Les Plantes ont-elles le Potentiel de se faire Vacciner contre le VIH ?

Les molécules de fusion pourraient être la clé de la production de vaccins à partir de plantes

Dr Patricia Obregon, de la division de médecine cellulaire et moléculaire, et une équipe de chercheurs ont mis au point un nouveau type de molécule qui, selon eux, pourrait aboutir à la mise au point d’un vaccin contre le VIH utilisant du tabac génétiquement modifié. Dans un article publié dans le Plant Biotechnology Journal, le Dr Obregon et ses collègues affirment qu’ils ont surmonté un obstacle majeur qui a jusqu’à présent contrarié les tentatives de transformer les plantes en « bioréacteurs » économiquement viables pour les vaccins.

En créant des molécules de fusion, les chercheurs ont trouvé un moyen d’amener les plantes à produire davantage de molécules (antigènes) nécessaires à la fabrication de vaccins. En même temps, ils ont peut-être découvert un moyen de produire des vaccins mieux ciblés.

Obregon et ses collègues travaillent avec la protéine p24 du virus de l’immunodéficience humaine (VIH) qui joue un rôle central dans la réponse immunitaire à l’infection à VIH, et qui est donc susceptible de faire partie intégrante de tout vaccin à composants multiples contre le VIH.

Les plantes ont déjà été utilisées pour produire de nombreux types de molécules vaccinales, mais un problème constant a été d’atteindre des niveaux adéquats d’expression des protéines afin de les rendre viables comme bioréacteurs pour les vaccins.
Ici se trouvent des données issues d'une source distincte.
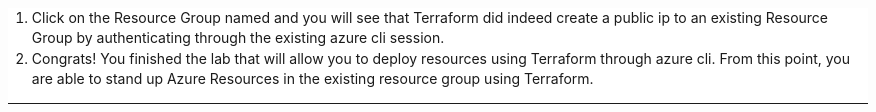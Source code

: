 1.   Click on the Resource Group named and you will see that Terraform did indeed create a public ip to an existing Resource Group by authenticating through the existing azure cli session.
2.   Congrats! You finished the lab that will allow you to deploy resources using Terraform through azure cli. From this point, you are able to stand up Azure Resources in the existing resource group using Terraform.
---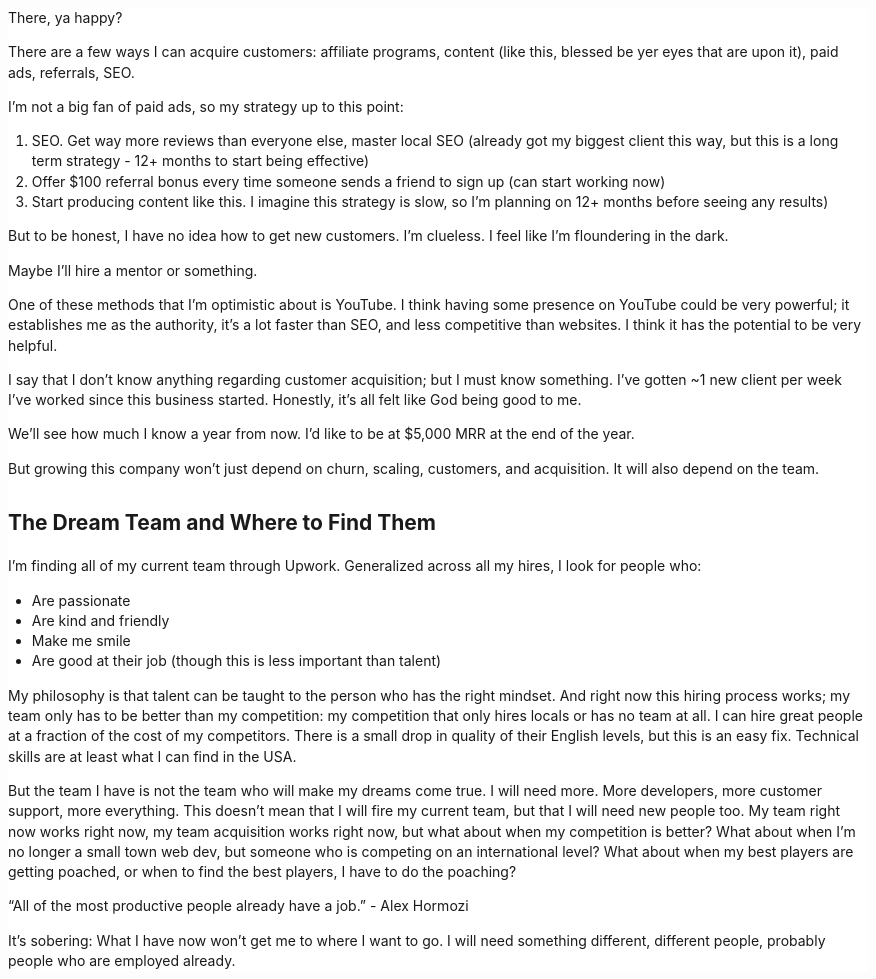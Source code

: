 There, ya happy?

There are a few ways I can acquire customers: affiliate programs, content (like this, blessed be yer eyes that are upon it), paid ads, referrals, SEO.

I’m not a big fan of paid ads, so my strategy up to this point:

1. SEO. Get way more reviews than everyone else, master local SEO (already got my biggest client this way, but this is a long term strategy - 12+ months to start being effective)
2. Offer $100 referral bonus every time someone sends a friend to sign up (can start working now)
3. Start producing content like this. I imagine this strategy is slow, so I’m planning on 12+ months before seeing any results)

But to be honest, I have no idea how to get new customers. I’m clueless. I feel like I’m floundering in the dark.

Maybe I’ll hire a mentor or something.

One of these methods that I’m optimistic about is YouTube. I think having some presence on YouTube could be very powerful; it establishes me as the authority, it’s a lot faster than SEO, and less competitive than websites. I think it has the potential to be very helpful.

I say that I don’t know anything regarding customer acquisition; but I must know something. I’ve gotten ~1 new client per week I’ve worked since this business started. Honestly, it’s all felt like God being good to me. 

We’ll see how much I know a year from now. I’d like to be at $5,000 MRR at the end of the year.

But growing this company won’t just depend on churn, scaling, customers, and acquisition. It will also depend on the team.

## The Dream Team and Where to Find Them

I’m finding all of my current team through Upwork. Generalized across all my hires, I look for people who:

* Are passionate
* Are kind and friendly
* Make me smile
* Are good at their job (though this is less important than talent)

My philosophy is that talent can be taught to the person who has the right mindset. And right now this hiring process works; my team only has to be better than my competition: my competition that only hires locals or has no team at all. I can hire great people at a fraction of the cost of my competitors. There is a small drop in quality of their English levels, but this is an easy fix. Technical skills are at least what I can find in the USA.

But the team I have is not the team who will make my dreams come true. I will need more. More developers, more customer support, more everything. This doesn’t mean that I will fire my current team, but that I will need new people too. My team right now works right now, my team acquisition works right now, but what about when my competition is better? What about when I’m no longer a small town web dev, but someone who is competing on an international level? What about when my best players are getting poached, or when to find the best players, I have to do the poaching?

“All of the most productive people already have a job.” - Alex Hormozi

It’s sobering: What I have now won’t get me to where I want to go. I will need something different, different people, probably people who are employed already.
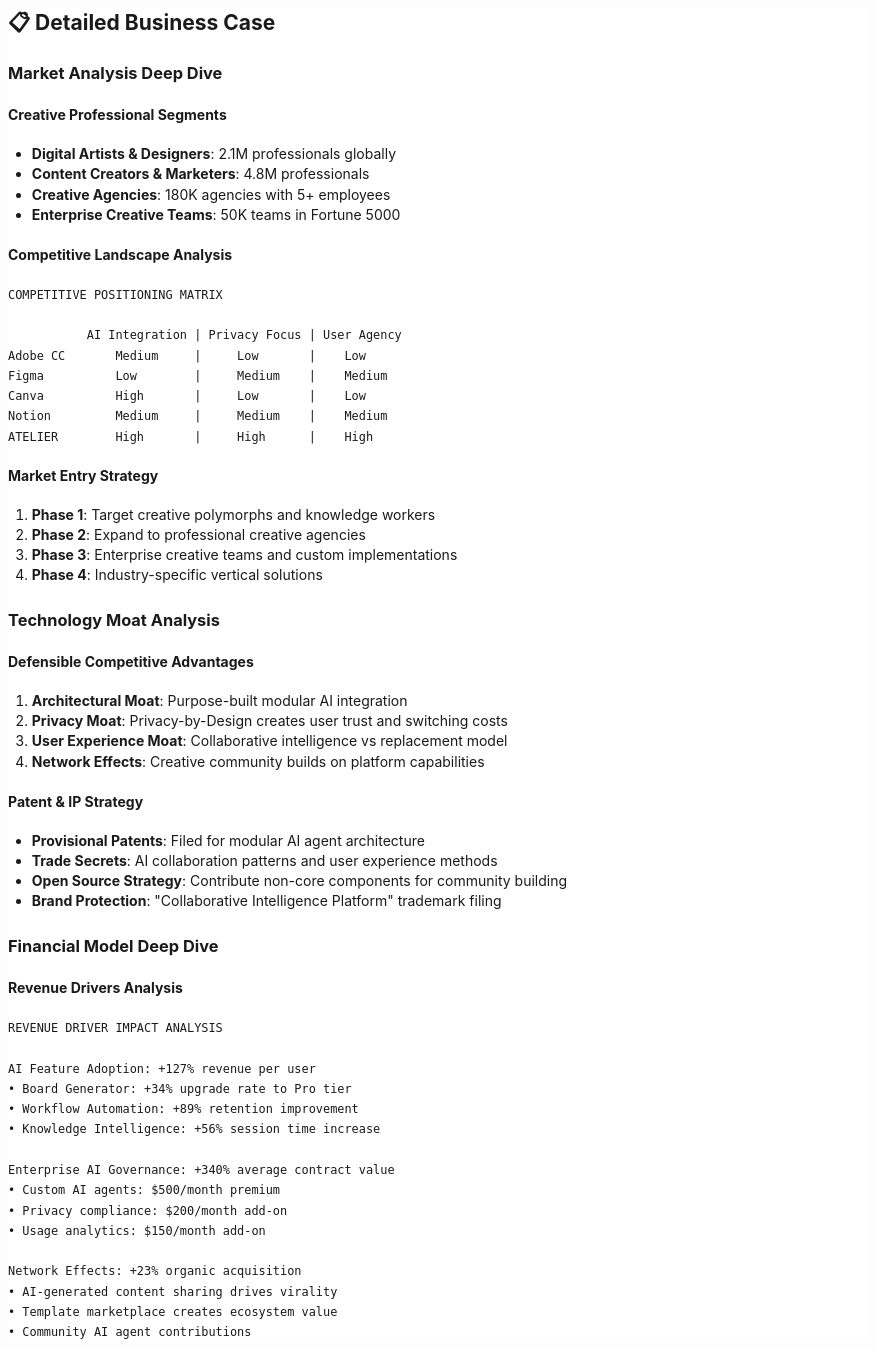 ## 📋 Detailed Business Case

### **Market Analysis Deep Dive**

#### **Creative Professional Segments**
- **Digital Artists & Designers**: 2.1M professionals globally
- **Content Creators & Marketers**: 4.8M professionals  
- **Creative Agencies**: 180K agencies with 5+ employees
- **Enterprise Creative Teams**: 50K teams in Fortune 5000

#### **Competitive Landscape Analysis**
```
COMPETITIVE POSITIONING MATRIX

           AI Integration | Privacy Focus | User Agency
Adobe CC       Medium     |     Low       |    Low
Figma          Low        |     Medium    |    Medium  
Canva          High       |     Low       |    Low
Notion         Medium     |     Medium    |    Medium
ATELIER        High       |     High      |    High
```

#### **Market Entry Strategy**
1. **Phase 1**: Target creative polymorphs and knowledge workers
2. **Phase 2**: Expand to professional creative agencies  
3. **Phase 3**: Enterprise creative teams and custom implementations
4. **Phase 4**: Industry-specific vertical solutions

### **Technology Moat Analysis**

#### **Defensible Competitive Advantages**
1. **Architectural Moat**: Purpose-built modular AI integration
2. **Privacy Moat**: Privacy-by-Design creates user trust and switching costs
3. **User Experience Moat**: Collaborative intelligence vs replacement model
4. **Network Effects**: Creative community builds on platform capabilities

#### **Patent & IP Strategy**
- **Provisional Patents**: Filed for modular AI agent architecture
- **Trade Secrets**: AI collaboration patterns and user experience methods
- **Open Source Strategy**: Contribute non-core components for community building
- **Brand Protection**: "Collaborative Intelligence Platform" trademark filing

### **Financial Model Deep Dive**

#### **Revenue Drivers Analysis**
```
REVENUE DRIVER IMPACT ANALYSIS

AI Feature Adoption: +127% revenue per user
• Board Generator: +34% upgrade rate to Pro tier
• Workflow Automation: +89% retention improvement  
• Knowledge Intelligence: +56% session time increase

Enterprise AI Governance: +340% average contract value
• Custom AI agents: $500/month premium
• Privacy compliance: $200/month add-on
• Usage analytics: $150/month add-on

Network Effects: +23% organic acquisition
• AI-generated content sharing drives virality
• Template marketplace creates ecosystem value
• Community AI agent contributions
```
L’équipe a trouvé un moyen d’augmenter considérablement la production de la protéine p24 du VIH-1 dans les plantes en produisant une molécule entièrement nouvelle – une fusion de la protéine p24 du VIH-1 et d’une partie d’une autre protéine, l’immunoglobuline A humaine (IgA) – un composant majeur du système immunitaire. L’équipe a découvert que l’antigène HIV-1p24 produit de cette façon provoquait une réponse immunitaire appropriée chez la souris.

Les résultats ont d’importantes répercussions sur la viabilité économique de l’utilisation des plantes comme bioréacteurs pour produire des vaccins contre le VIH et d’autres maladies. Selon Obregon : « L’utilisation de molécules de fusion anticorps-antigène peut représenter une stratégie générique pour augmenter l’expression des protéines recombinantes dans les plantes. Cela pourrait ouvrir la porte à des produits biopharmaceutiques moins chers. Les produits pharmaceutiques d’origine végétale présentent un grand intérêt en raison de leur énorme potentiel d’économie et d’échelle de production. Cette technologie pourrait conduire à la production de médicaments modernes qui seront également accessibles aux populations pauvres des pays en développement – c’est là que ces médicaments sont le plus nécessaires ».

Les résultats pourraient également mener à la mise au point de vaccins plus efficaces. En utilisant des séquences d’immunoglobulines spécifiques dans la molécule de fusion, les antigènes pourraient être ciblés sur des cellules spécifiques du système immunitaire, selon les auteurs.